Based on my observations at the parental home, the subject’s family milieu has clearly been problematic: the mother masks profound social insecurities under an assertive, almost brusque outward demeanour, and has clearly fetishised social standing almost to the point of mania (a trivial but telling example: on my arrival at the house she made a rather lame joke about being relieved I wasn’t wearing a white coat ‘so the nosey parkers won’t find out’). Numerous items in the house attested to the value attached to the family’s position in the local community: photographs of the subject’s father with dignitaries such as the Mayor and MP, a cabinet of the subject’s sporting medals and trophies, framed cuttings from the local press featuring the family business and charitable events organised by the subject’s mother. The immediate community context also served to inculcate a habit of secrecy: the subject described her small rural town as ‘the sort of place where everyone wants to poke their noses in – you learn pretty quick how to mind your own business’. The fact that she used this particular phrase was instructive: I note from police transcripts that when the subject’s mother was asked by a teacher from another school whether her daughter might be pregnant she replied ‘it’s none of your business’ (I note also that the mother denies this incident ever occurred).

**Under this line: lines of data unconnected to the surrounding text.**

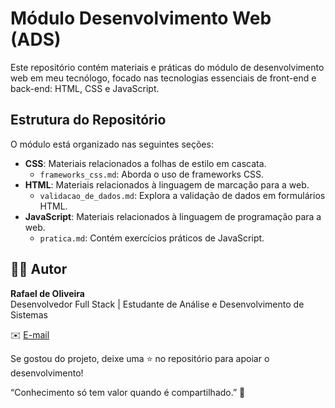# Módulo Desenvolvimento Web (ADS)

Este repositório contém materiais e práticas do módulo de desenvolvimento web em meu tecnólogo, focado nas tecnologias essenciais de front-end e back-end: HTML, CSS e JavaScript.

## Estrutura do Repositório

O módulo está organizado nas seguintes seções:

- **CSS**: Materiais relacionados a folhas de estilo em cascata.
  - `frameworks_css.md`: Aborda o uso de frameworks CSS.
- **HTML**: Materiais relacionados à linguagem de marcação para a web.
  - `validacao_de_dados.md`: Explora a validação de dados em formulários HTML.
- **JavaScript**: Materiais relacionados à linguagem de programação para a web.
  - `pratica.md`: Contém exercícios práticos de JavaScript.


## 👨‍💻 Autor

**Rafael de Oliveira**  
Desenvolvedor Full Stack | Estudante de Análise e Desenvolvimento de Sistemas  

✉️ [E-mail](orafael49@gmail.com)  

Se gostou do projeto, deixe uma ⭐ no repositório para apoiar o desenvolvimento!

“Conhecimento só tem valor quando é compartilhado.” 💬
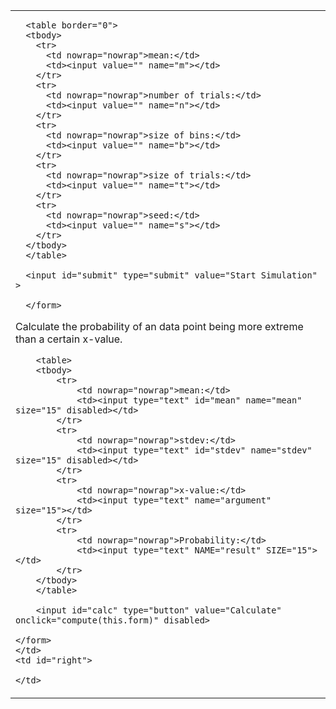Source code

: <p hidden>
layout: page
title: "Simulation"
permalink: /simulation/
</p>

<table>
  <tbody>
    <td valign="top">
      <form id="form" action="https://blooming-reaches-62688.herokuapp.com/graphs/" method="get">
      <input type="hidden" name="present" value="1">

      <table border="0">
      <tbody>
        <tr>
          <td nowrap="nowrap">mean:</td>
          <td><input value="" name="m"></td>
        </tr>
        <tr>
          <td nowrap="nowrap">number of trials:</td>
          <td><input value="" name="n"></td>
        </tr>
        <tr>
          <td nowrap="nowrap">size of bins:</td>
          <td><input value="" name="b"></td>
        </tr>
        <tr>
          <td nowrap="nowrap">size of trials:</td>
          <td><input value="" name="t"></td>
        </tr>
        <tr>
          <td nowrap="nowrap">seed:</td>
          <td><input value="" name="s"></td>
        </tr>
      </tbody>
      </table>

      <input id="submit" type="submit" value="Start Simulation" >

      </form>

<p>Calculate the probability of an data point being more extreme than a certain x-value.</p>

<form action="" id="form2">
	
		<table>
		<tbody>
			<tr>
				<td nowrap="nowrap">mean:</td>
				<td><input type="text" id="mean" name="mean" size="15" disabled></td>
			</tr>
			<tr>
				<td nowrap="nowrap">stdev:</td>
				<td><input type="text" id="stdev" name="stdev" size="15" disabled></td>
			</tr>
			<tr>
				<td nowrap="nowrap">x-value:</td>
				<td><input type="text" name="argument" size="15"></td>
			</tr>
			<tr>
				<td nowrap="nowrap">Probability:</td>
				<td><input type="text" NAME="result" SIZE="15"></td>
			</tr>
		</tbody>
		</table>

		<input id="calc" type="button" value="Calculate" onclick="compute(this.form)" disabled>

	</form>
    </td>
    <td id="right">
    
    </td>
  </tbody>
</table>

<SCRIPT LANGUAGE="JavaScript">
<!-- hide this script tag's contents from old browsers

function normalcdf(X){   //HASTINGS.  MAX ERROR = .000001
	var T=1/(1+.2316419*Math.abs(X));
	var D=.3989423*Math.exp(-X*X/2);
	var Prob=D*T*(.3193815+T*(-.3565638+T*(1.781478+T*(-1.821256+T*1.330274))));
	if (X>0) {
		Prob=1-Prob
	}
	return Prob
}   

function compute(form) {
    Z=eval(form.argument.value)
    M=eval(form.mean.value)
    SD=eval(form.stdev.value)
    with (Math) {
		if (SD<0) {
			alert("The standard deviation must be nonnegative.")
		} else if (SD==0) {
		    if (Z<M){
		        Prob=0
		    } else {
			    Prob=1
			}
		} else {
			if (Z<M) {
      	Prob=normalcdf((Z-M)/SD);
				Prob=round(100000*Prob)/100000;
      } else {
      	Prob=1-normalcdf((Z-M)/SD);
        Prob=round(100000*Prob)/100000;
      }
		}
	}
    form.result.value = Prob;
}
// done hiding from old browsers -->
</SCRIPT>
<script>
  
  var width = window.innerWidth
|| document.documentElement.clientWidth
|| document.body.clientWidth;

var height = window.innerHeight
|| document.documentElement.clientHeight
|| document.body.clientHeight;
  
  var f = document.getElementById("form");
  f.onsubmit=SubmitForm;
  
  function SubmitForm(event){
  
  document.getElementById("submit").disabled = true;
  
  var url = f.action;
  var data = (fetch(url, {
          method:"POST", 
          body: new FormData(f)
    })
    .then(response => response.json())
  )
  .then(data => {

    var maincontainer = document.getElementById("right")
    
    for(var key in data){
      var tr = document.createElement("tr");
      tr.setAttribute('style', 'width: ' + (width-(width/6))/2 + 'px; word-break: normal;')
      
      if (key.includes("dataurl")) {
      tr.innerHTML = '<img style="height: ' + height/2 + '; width: auto" src="' + data[key] + '" alt="A very important graph.">';
      } else if(key == "mean"){
      tr.innerHTML = key + " = " + data[key];
      document.getElementById('mean').value = data[key];
      } else if(key == "StDev"){
      tr.innerHTML = key + " = " + data[key];
      document.getElementById('stdev').value = data[key];
      } else {
      value = String(data[key]).replace(/,/g,', ');
      tr.innerHTML = key + " = " + value;
      }
      
      maincontainer.appendChild(tr);
    }
  }
  )
  .catch(error => alert("ERROR", error));
  
  document.getElementById("calc").disabled = false;
  
  event.preventDefault();
  }
</script>

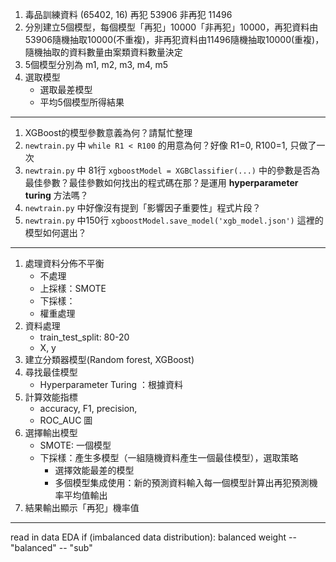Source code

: 1. 毒品訓練資料 (65402, 16) 再犯 53906 非再犯 11496
2. 分別建立5個模型，每個模型「再犯」10000「非再犯」10000，再犯資料由53906隨機抽取10000(不重複)，非再犯資料由11496隨機抽取10000(重複)，
	隨機抽取的資料數量由案類資料數量決定
3. 5個模型分別為 m1, m2, m3, m4, m5
4. 選取模型
	* 選取最差模型
	* 平均5個模型所得結果

---
1. XGBoost的模型參數意義為何？請幫忙整理
2. `newtrain.py` 中 `while R1 < R100` 的用意為何？好像 R1=0, R100=1, 只做了一次
3. `newtrain.py` 中 81行 `xgboostModel = XGBClassifier(...)` 中的參數是否為最佳參數？最佳參數如何找出的程式碼在那？是運用 **hyperparameter turing** 方法嗎？
4. `newtrain.py` 中好像沒有提到「影響因子重要性」程式片段？
5. `newtrain.py` 中150行 `xgboostModel.save_model('xgb_model.json')` 這裡的模型如何選出？

---
1. 處理資料分佈不平衡
	* 不處理
	* 上採樣：SMOTE
	* 下採樣：
	* 權重處理
2. 資料處理
	* train_test_split: 80-20
	* X, y
3. 建立分類器模型(Random forest, XGBoost)
4. 尋找最佳模型
	* Hyperparameter Turing ：根據資料
5. 計算效能指標
	* accuracy, F1, precision, 
	* ROC_AUC 圖
6. 選擇輸出模型
	* SMOTE: 一個模型
	* 下採樣：產生多模型（一組隨機資料產生一個最佳模型），選取策略
		* 選擇效能最差的模型
		* 多個模型集成使用：新的預測資料輸入每一個模型計算出再犯預測機率平均值輸出
7. 結果輸出顯示「再犯」機率值

---
read in data
EDA
if (imbalanced data distribution):
   balanced weight -- "balanced"
                                 -- "sub"
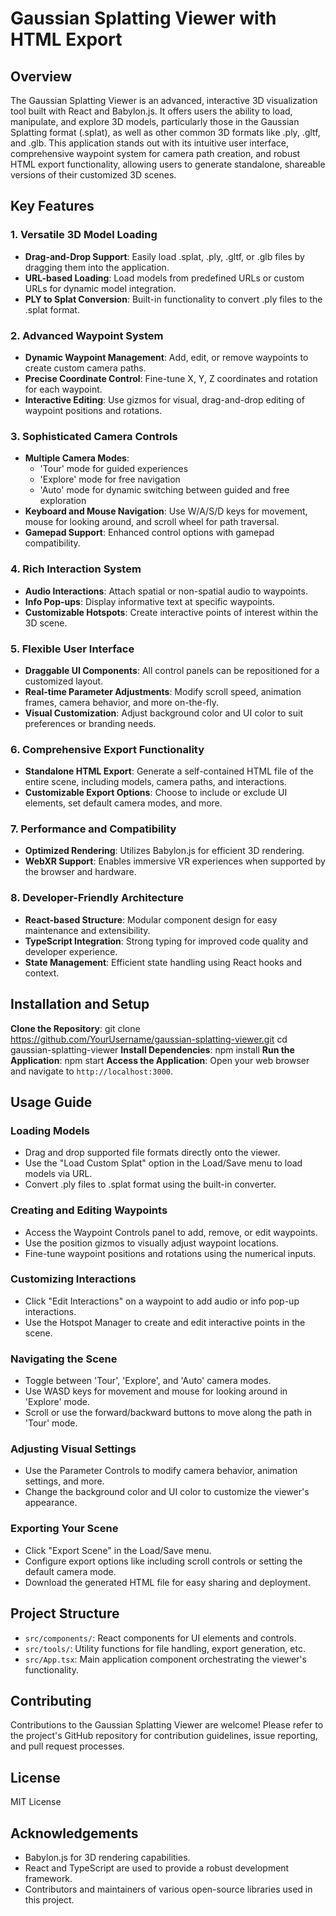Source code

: # Gaussian Splatting Viewer with HTML Export

## Overview

The Gaussian Splatting Viewer is an advanced, interactive 3D visualization tool built with React and Babylon.js. It offers users the ability to load, manipulate, and explore 3D models, particularly those in the Gaussian Splatting format (.splat), as well as other common 3D formats like .ply, .gltf, and .glb. This application stands out with its intuitive user interface, comprehensive waypoint system for camera path creation, and robust HTML export functionality, allowing users to generate standalone, shareable versions of their customized 3D scenes.

## Key Features

### 1. Versatile 3D Model Loading
- **Drag-and-Drop Support**: Easily load .splat, .ply, .gltf, or .glb files by dragging them into the application.
- **URL-based Loading**: Load models from predefined URLs or custom URLs for dynamic model integration.
- **PLY to Splat Conversion**: Built-in functionality to convert .ply files to the .splat format.

### 2. Advanced Waypoint System
- **Dynamic Waypoint Management**: Add, edit, or remove waypoints to create custom camera paths.
- **Precise Coordinate Control**: Fine-tune X, Y, Z coordinates and rotation for each waypoint.
- **Interactive Editing**: Use gizmos for visual, drag-and-drop editing of waypoint positions and rotations.

### 3. Sophisticated Camera Controls
- **Multiple Camera Modes**: 
  - 'Tour' mode for guided experiences
  - 'Explore' mode for free navigation
  - 'Auto' mode for dynamic switching between guided and free exploration
- **Keyboard and Mouse Navigation**: Use W/A/S/D keys for movement, mouse for looking around, and scroll wheel for path traversal.
- **Gamepad Support**: Enhanced control options with gamepad compatibility.

### 4. Rich Interaction System
- **Audio Interactions**: Attach spatial or non-spatial audio to waypoints.
- **Info Pop-ups**: Display informative text at specific waypoints.
- **Customizable Hotspots**: Create interactive points of interest within the 3D scene.

### 5. Flexible User Interface
- **Draggable UI Components**: All control panels can be repositioned for a customized layout.
- **Real-time Parameter Adjustments**: Modify scroll speed, animation frames, camera behavior, and more on-the-fly.
- **Visual Customization**: Adjust background color and UI color to suit preferences or branding needs.

### 6. Comprehensive Export Functionality
- **Standalone HTML Export**: Generate a self-contained HTML file of the entire scene, including models, camera paths, and interactions.
- **Customizable Export Options**: Choose to include or exclude UI elements, set default camera modes, and more.

### 7. Performance and Compatibility
- **Optimized Rendering**: Utilizes Babylon.js for efficient 3D rendering.
- **WebXR Support**: Enables immersive VR experiences when supported by the browser and hardware.

### 8. Developer-Friendly Architecture
- **React-based Structure**: Modular component design for easy maintenance and extensibility.
- **TypeScript Integration**: Strong typing for improved code quality and developer experience.
- **State Management**: Efficient state handling using React hooks and context.

## Installation and Setup

**Clone the Repository**:
    git clone https://github.com/YourUsername/gaussian-splatting-viewer.git
    cd gaussian-splatting-viewer
**Install Dependencies**:
    npm install
**Run the Application**:
    npm start
 **Access the Application**:
    Open your web browser and navigate to `http://localhost:3000`.

## Usage Guide

### Loading Models
- Drag and drop supported file formats directly onto the viewer.
- Use the "Load Custom Splat" option in the Load/Save menu to load models via URL.
- Convert .ply files to .splat format using the built-in converter.

### Creating and Editing Waypoints
- Access the Waypoint Controls panel to add, remove, or edit waypoints.
- Use the position gizmos to visually adjust waypoint locations.
- Fine-tune waypoint positions and rotations using the numerical inputs.

### Customizing Interactions
- Click "Edit Interactions" on a waypoint to add audio or info pop-up interactions.
- Use the Hotspot Manager to create and edit interactive points in the scene.

### Navigating the Scene
- Toggle between 'Tour', 'Explore', and 'Auto' camera modes.
- Use WASD keys for movement and mouse for looking around in 'Explore' mode.
- Scroll or use the forward/backward buttons to move along the path in 'Tour' mode.

### Adjusting Visual Settings
- Use the Parameter Controls to modify camera behavior, animation settings, and more.
- Change the background color and UI color to customize the viewer's appearance.

### Exporting Your Scene
- Click "Export Scene" in the Load/Save menu.
- Configure export options like including scroll controls or setting the default camera mode.
- Download the generated HTML file for easy sharing and deployment.

## Project Structure

- `src/components/`: React components for UI elements and controls.
- `src/tools/`: Utility functions for file handling, export generation, etc.
- `src/App.tsx`: Main application component orchestrating the viewer's functionality.

## Contributing

Contributions to the Gaussian Splatting Viewer are welcome! Please refer to the project's GitHub repository for contribution guidelines, issue reporting, and pull request processes.

## License

MIT License

## Acknowledgements

- Babylon.js for 3D rendering capabilities.
- React and TypeScript are used to provide a robust development framework.
- Contributors and maintainers of various open-source libraries used in this project.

The subject would thus have grown up in an environment in which it would be not only unacceptable but unthinkable to bring shame or embarrassment on the family. This was clearly a major factor in the subject’s decision to hide the pregnancies, not just from her parents but from the world in general. However, I believe the issue is more complex than that; I believe there was, in fact, no real ‘decision’ or thought process at all. Becoming pregnant out of wedlock (and especially, in the case of the first pregnancy, with a mixed-race child) was literally ‘unthinkable’: she was unable to think about it, or, therefore, do anything about it. The subject herself described the pregnancies as feeling ‘unreal’ and ‘like it was happening to someone else’. Likewise, when asked why she did not arrange to have terminations, especially after the first live birth, she could not give a coherent answer.